Over the last 12 months a team, at the Econet Research and Innovation Center, (ERIC), where many of our ideas are developed, have been developing an education platform called EcoSchool. This platform allows us to collect thousands of books, used by students in African schools, colleges, and universities, as well as course material, and put them on a platform, where they can be accessed on a special, low cost tablet, we call the “EcoSchool tablet”, or even a cheap smartphone.
We have four simple objectives with the EcoSchool tablet:
• Make books and course material available, equitably for all students in a country whether they are in cities or towns;
• Drive down the cost of books and improve tuition, by empowering teachers, and lecturers with the latest tools;
• Give students access to the global materials on education, much of which is free, if only they can have access;
• Make Internet access universal, for students.
The EcoSchool tablet allows us to offer students and teachers, access to the Internet in general, at considerably lower costs, than is usually possible.
As a member of the UN Secretary General’s initiative to get business involved in finding solutions for education, I am acutely aware of three major challenges that need to be addressed, urgently:
1. More than 60m children, of school going age, are not in school, worldwide. Of these 50%, are in Africa; the vast majority of those children who are not in school, are young girls;
2. An estimated 240m child, is in school, but has no reading materials.
3. Less than 10%, of disabled children, in Africa, attend school.

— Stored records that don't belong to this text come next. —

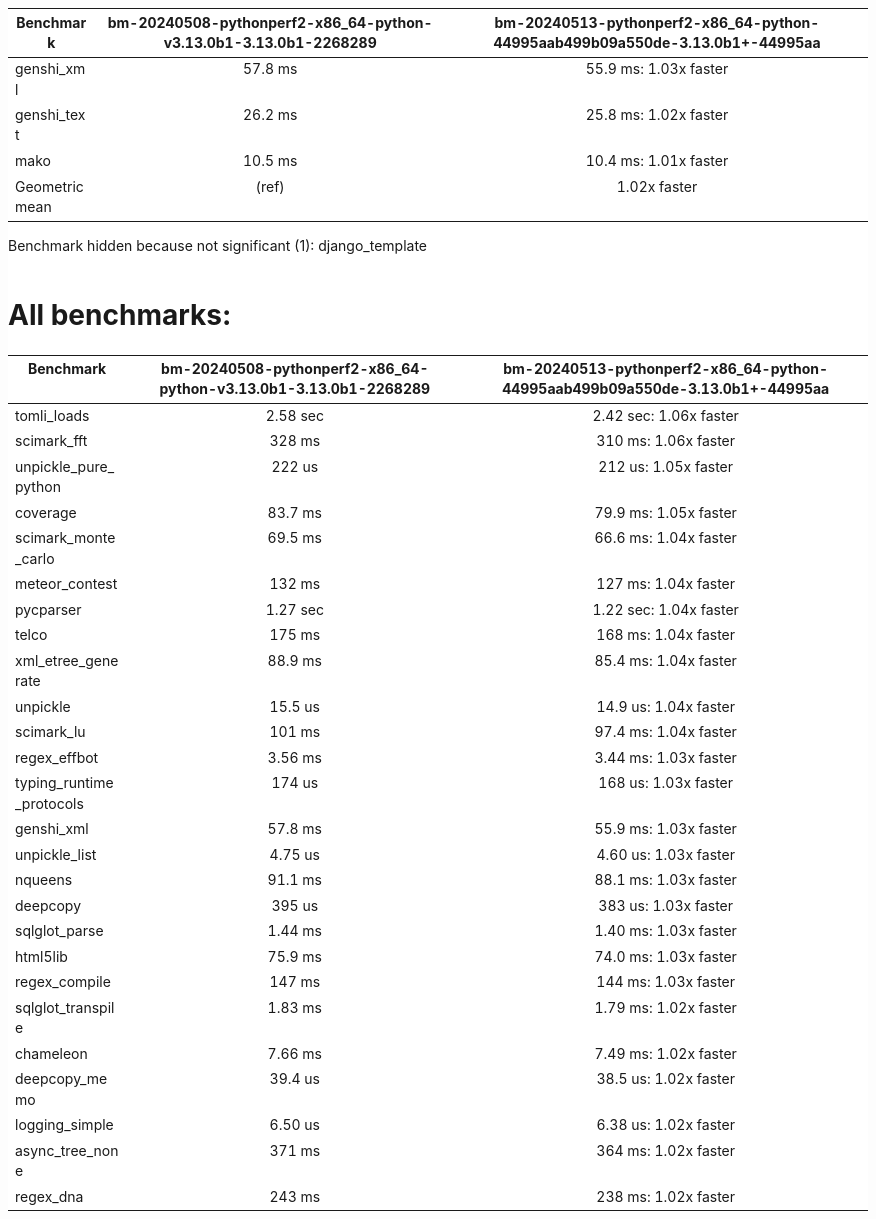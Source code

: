 | Benchmark      | bm-20240508-pythonperf2-x86_64-python-v3.13.0b1-3.13.0b1-2268289 | bm-20240513-pythonperf2-x86_64-python-44995aab499b09a550de-3.13.0b1+-44995aa |
|----------------|:----------------------------------------------------------------:|:----------------------------------------------------------------------------:|
| genshi_xml     | 57.8 ms                                                          | 55.9 ms: 1.03x faster                                                        |
| genshi_text    | 26.2 ms                                                          | 25.8 ms: 1.02x faster                                                        |
| mako           | 10.5 ms                                                          | 10.4 ms: 1.01x faster                                                        |
| Geometric mean | (ref)                                                            | 1.02x faster                                                                 |

Benchmark hidden because not significant (1): django_template

All benchmarks:
===============

| Benchmark                | bm-20240508-pythonperf2-x86_64-python-v3.13.0b1-3.13.0b1-2268289 | bm-20240513-pythonperf2-x86_64-python-44995aab499b09a550de-3.13.0b1+-44995aa |
|--------------------------|:----------------------------------------------------------------:|:----------------------------------------------------------------------------:|
| tomli_loads              | 2.58 sec                                                         | 2.42 sec: 1.06x faster                                                       |
| scimark_fft              | 328 ms                                                           | 310 ms: 1.06x faster                                                         |
| unpickle_pure_python     | 222 us                                                           | 212 us: 1.05x faster                                                         |
| coverage                 | 83.7 ms                                                          | 79.9 ms: 1.05x faster                                                        |
| scimark_monte_carlo      | 69.5 ms                                                          | 66.6 ms: 1.04x faster                                                        |
| meteor_contest           | 132 ms                                                           | 127 ms: 1.04x faster                                                         |
| pycparser                | 1.27 sec                                                         | 1.22 sec: 1.04x faster                                                       |
| telco                    | 175 ms                                                           | 168 ms: 1.04x faster                                                         |
| xml_etree_generate       | 88.9 ms                                                          | 85.4 ms: 1.04x faster                                                        |
| unpickle                 | 15.5 us                                                          | 14.9 us: 1.04x faster                                                        |
| scimark_lu               | 101 ms                                                           | 97.4 ms: 1.04x faster                                                        |
| regex_effbot             | 3.56 ms                                                          | 3.44 ms: 1.03x faster                                                        |
| typing_runtime_protocols | 174 us                                                           | 168 us: 1.03x faster                                                         |
| genshi_xml               | 57.8 ms                                                          | 55.9 ms: 1.03x faster                                                        |
| unpickle_list            | 4.75 us                                                          | 4.60 us: 1.03x faster                                                        |
| nqueens                  | 91.1 ms                                                          | 88.1 ms: 1.03x faster                                                        |
| deepcopy                 | 395 us                                                           | 383 us: 1.03x faster                                                         |
| sqlglot_parse            | 1.44 ms                                                          | 1.40 ms: 1.03x faster                                                        |
| html5lib                 | 75.9 ms                                                          | 74.0 ms: 1.03x faster                                                        |
| regex_compile            | 147 ms                                                           | 144 ms: 1.03x faster                                                         |
| sqlglot_transpile        | 1.83 ms                                                          | 1.79 ms: 1.02x faster                                                        |
| chameleon                | 7.66 ms                                                          | 7.49 ms: 1.02x faster                                                        |
| deepcopy_memo            | 39.4 us                                                          | 38.5 us: 1.02x faster                                                        |
| logging_simple           | 6.50 us                                                          | 6.38 us: 1.02x faster                                                        |
| async_tree_none          | 371 ms                                                           | 364 ms: 1.02x faster                                                         |
| regex_dna                | 243 ms                                                           | 238 ms: 1.02x faster                                                         |
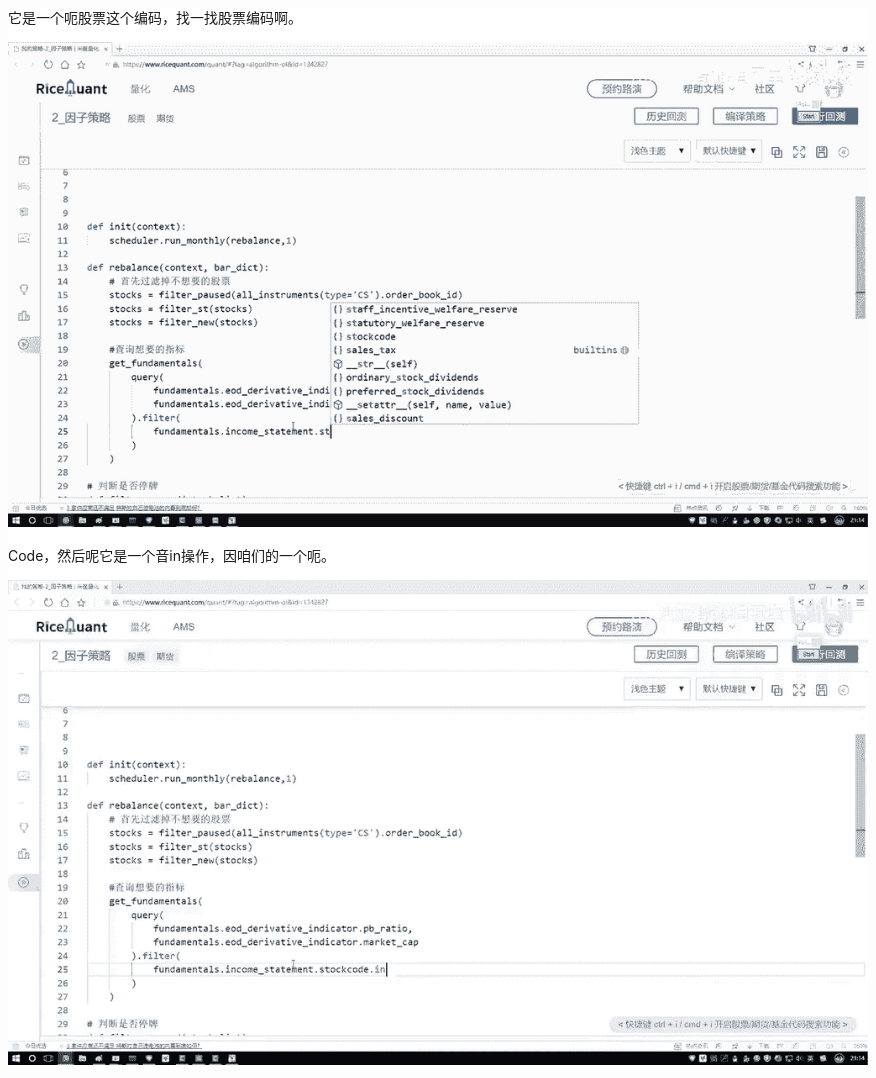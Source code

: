 它是一个呃股票这个编码，找一找股票编码啊。

![](img/256446a5e615f65a1489056637e9f633_150.png)

Code，然后呢它是一个音in操作，因咱们的一个呃。

![](img/256446a5e615f65a1489056637e9f633_152.png)
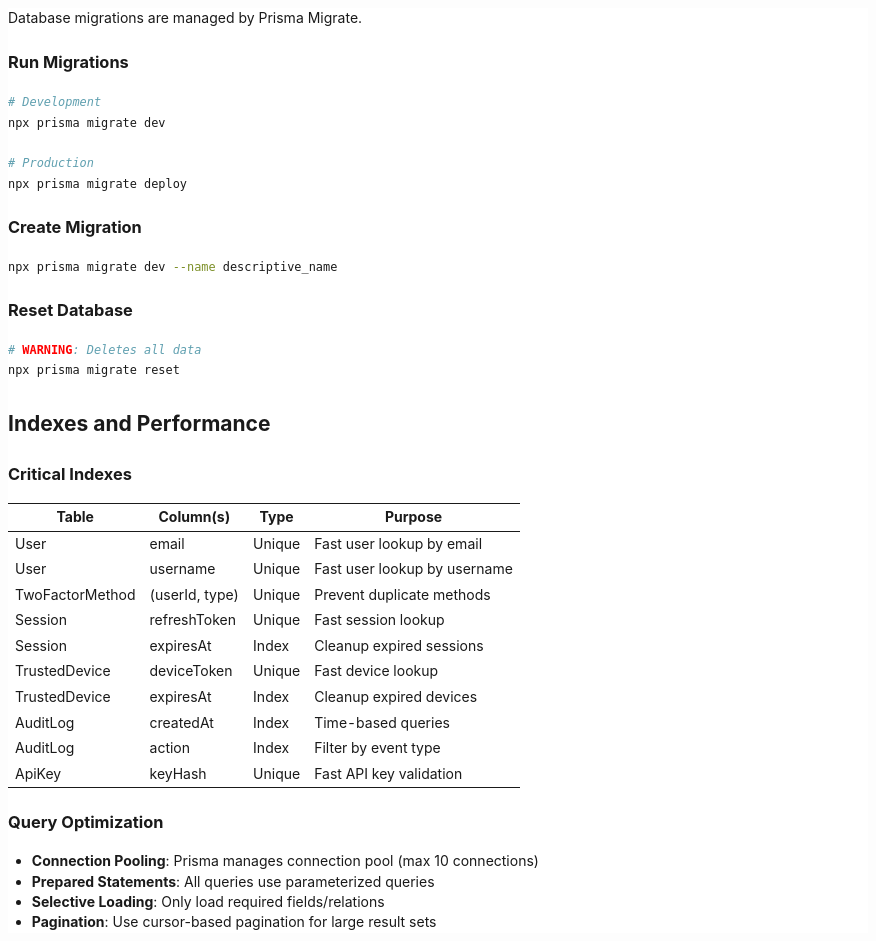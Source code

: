 Database migrations are managed by Prisma Migrate.

### Run Migrations

```bash
# Development
npx prisma migrate dev

# Production
npx prisma migrate deploy
```

### Create Migration

```bash
npx prisma migrate dev --name descriptive_name
```

### Reset Database

```bash
# WARNING: Deletes all data
npx prisma migrate reset
```

## Indexes and Performance

### Critical Indexes

| Table | Column(s) | Type | Purpose |
|-------|-----------|------|---------|
| User | email | Unique | Fast user lookup by email |
| User | username | Unique | Fast user lookup by username |
| TwoFactorMethod | (userId, type) | Unique | Prevent duplicate methods |
| Session | refreshToken | Unique | Fast session lookup |
| Session | expiresAt | Index | Cleanup expired sessions |
| TrustedDevice | deviceToken | Unique | Fast device lookup |
| TrustedDevice | expiresAt | Index | Cleanup expired devices |
| AuditLog | createdAt | Index | Time-based queries |
| AuditLog | action | Index | Filter by event type |
| ApiKey | keyHash | Unique | Fast API key validation |

### Query Optimization

- **Connection Pooling**: Prisma manages connection pool (max 10 connections)
- **Prepared Statements**: All queries use parameterized queries
- **Selective Loading**: Only load required fields/relations
- **Pagination**: Use cursor-based pagination for large result sets
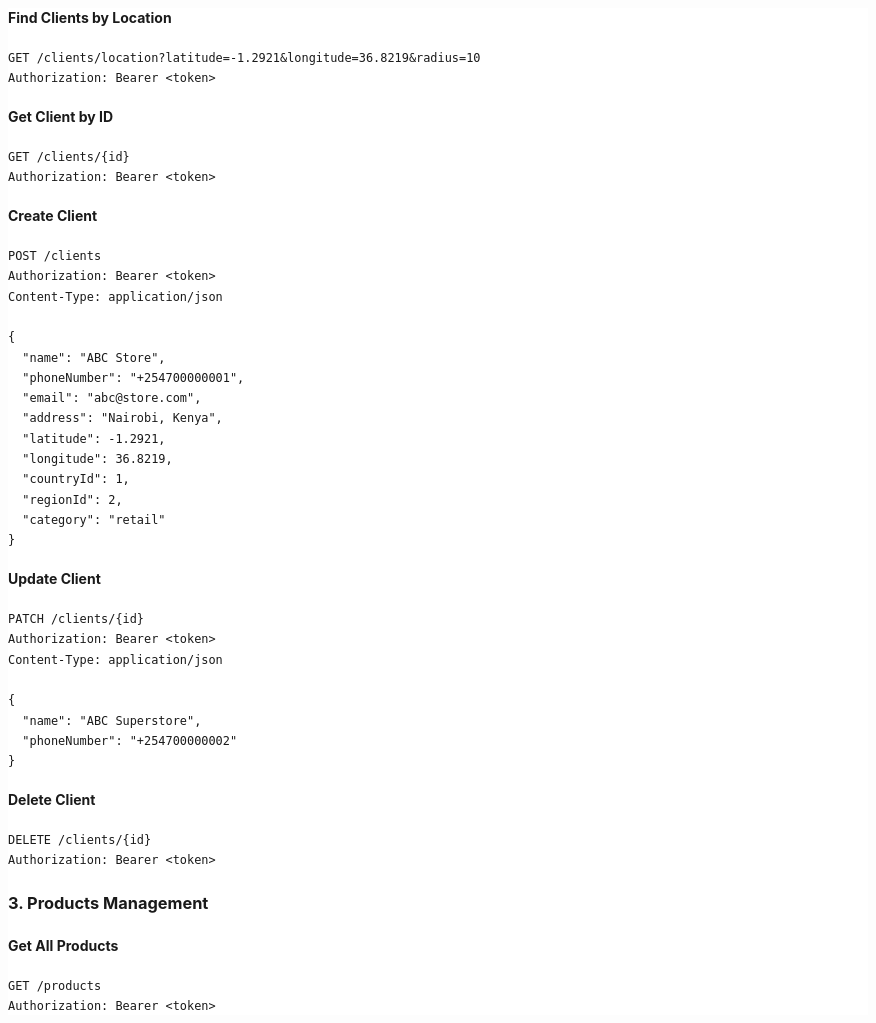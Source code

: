 #### Find Clients by Location
```http
GET /clients/location?latitude=-1.2921&longitude=36.8219&radius=10
Authorization: Bearer <token>
```

#### Get Client by ID
```http
GET /clients/{id}
Authorization: Bearer <token>
```

#### Create Client
```http
POST /clients
Authorization: Bearer <token>
Content-Type: application/json

{
  "name": "ABC Store",
  "phoneNumber": "+254700000001",
  "email": "abc@store.com",
  "address": "Nairobi, Kenya",
  "latitude": -1.2921,
  "longitude": 36.8219,
  "countryId": 1,
  "regionId": 2,
  "category": "retail"
}
```

#### Update Client
```http
PATCH /clients/{id}
Authorization: Bearer <token>
Content-Type: application/json

{
  "name": "ABC Superstore",
  "phoneNumber": "+254700000002"
}
```

#### Delete Client
```http
DELETE /clients/{id}
Authorization: Bearer <token>
```

### 3. Products Management

#### Get All Products
```http
GET /products
Authorization: Bearer <token>
```
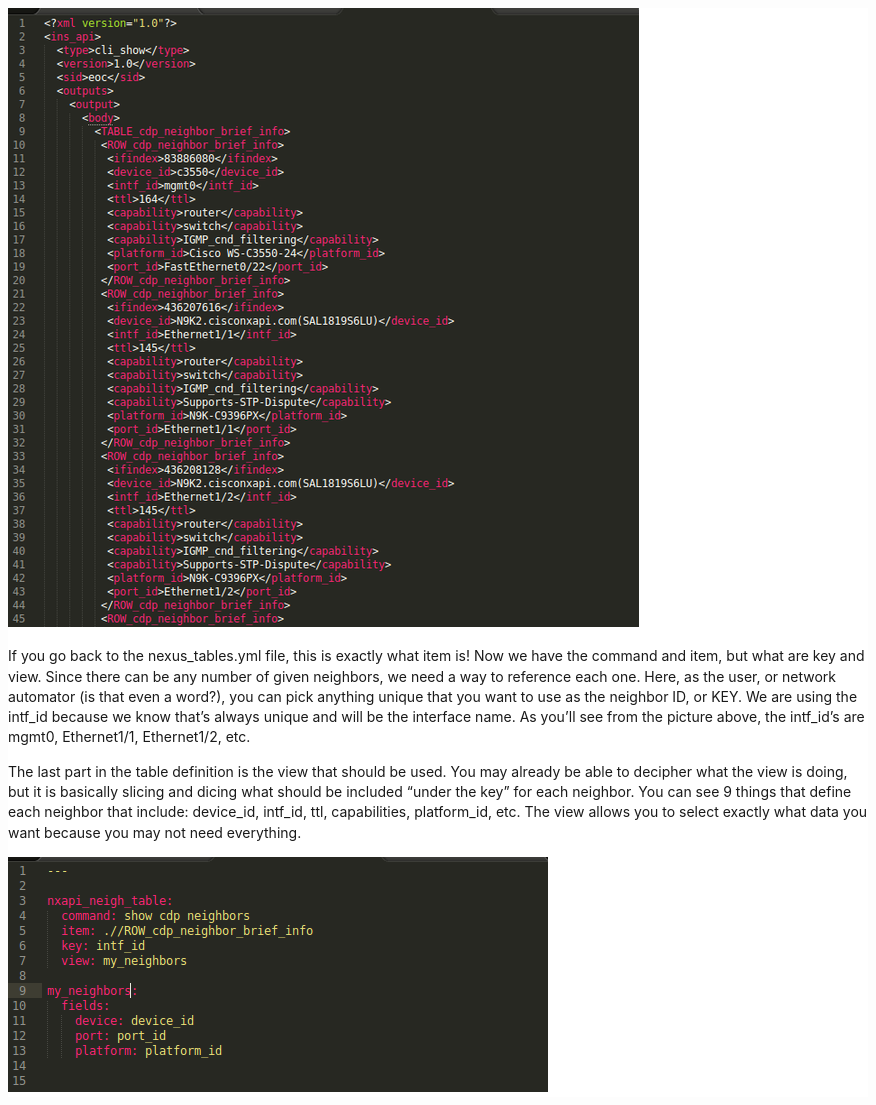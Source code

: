 ![ank5](/img/ank5.png)

If you go back to the nexus_tables.yml file, this is exactly what item is!  Now we have the command and item, but what are key and view.  Since there can be any number of given neighbors, we need a way to reference each one.  Here, as the user, or network automator (is that even a word?), you can pick anything unique that you want to use as the neighbor ID, or KEY.  We are using the intf_id because we know that’s always unique and will be the interface name.  As you’ll see from the picture above, the intf_id’s are mgmt0, Ethernet1/1, Ethernet1/2, etc.

The last part in the table definition is the view that should be used.  You may already be able to decipher what the view is doing, but it is basically slicing and dicing what should be included “under the key” for each neighbor.  You can see 9 things that define each neighbor that include: device_id, intf_id, ttl, capabilities, platform_id, etc.  The view allows you to select exactly what data you want because you may not need everything.

![ank6](/img/ank6.png)
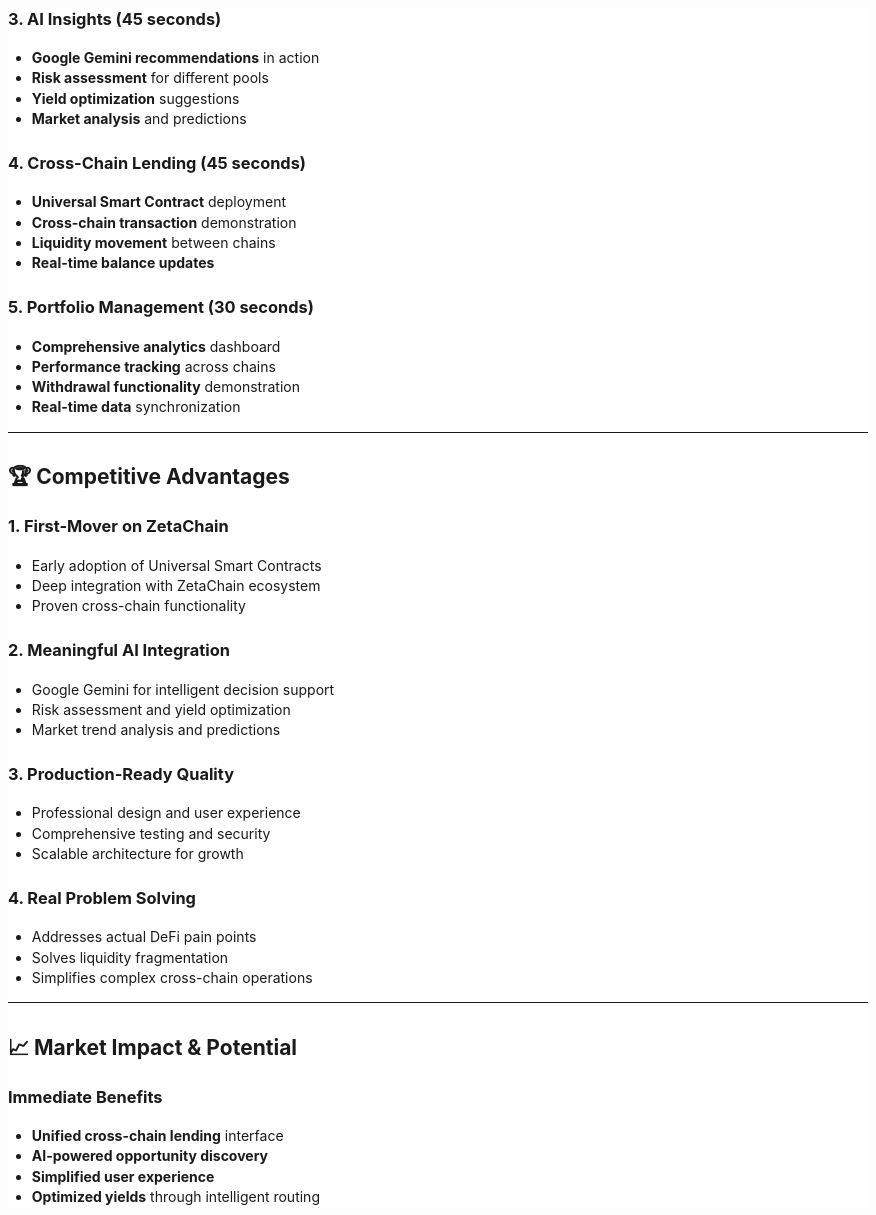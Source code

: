 ### 3. AI Insights (45 seconds)
- **Google Gemini recommendations** in action
- **Risk assessment** for different pools
- **Yield optimization** suggestions
- **Market analysis** and predictions

### 4. Cross-Chain Lending (45 seconds)
- **Universal Smart Contract** deployment
- **Cross-chain transaction** demonstration
- **Liquidity movement** between chains
- **Real-time balance updates**

### 5. Portfolio Management (30 seconds)
- **Comprehensive analytics** dashboard
- **Performance tracking** across chains
- **Withdrawal functionality** demonstration
- **Real-time data** synchronization

---

## 🏆 Competitive Advantages

### 1. **First-Mover on ZetaChain**
- Early adoption of Universal Smart Contracts
- Deep integration with ZetaChain ecosystem
- Proven cross-chain functionality

### 2. **Meaningful AI Integration**
- Google Gemini for intelligent decision support
- Risk assessment and yield optimization
- Market trend analysis and predictions

### 3. **Production-Ready Quality**
- Professional design and user experience
- Comprehensive testing and security
- Scalable architecture for growth

### 4. **Real Problem Solving**
- Addresses actual DeFi pain points
- Solves liquidity fragmentation
- Simplifies complex cross-chain operations

---

## 📈 Market Impact & Potential

### Immediate Benefits
- **Unified cross-chain lending** interface
- **AI-powered opportunity discovery**
- **Simplified user experience**
- **Optimized yields** through intelligent routing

The modern school as we know it, organised around classrooms with a teacher at the front, is an invention attributed to the Germans, (then known as Prussians). I have said before, “if you can see it, its subject to change”. We have to look, boldly for new ways to quickly get children into school. With regards, the EcoSchool concept, it is our plan to launch it in at least 5 African countries in the next 2 years.
I recently travelled to Nigeria, where I had the opportunity to brief President Good luck Jonathan and senior member of his administration, about the initiative. Nigeria because of its size has a very large number of ‘out of school’ children. Our initial target is university students, and then to move onto Secondary and Primary schools. Our vision on this is simple; within 10 years, every single student, and teacher, in Africa, should have access to an EcoSchool tablet or something similar.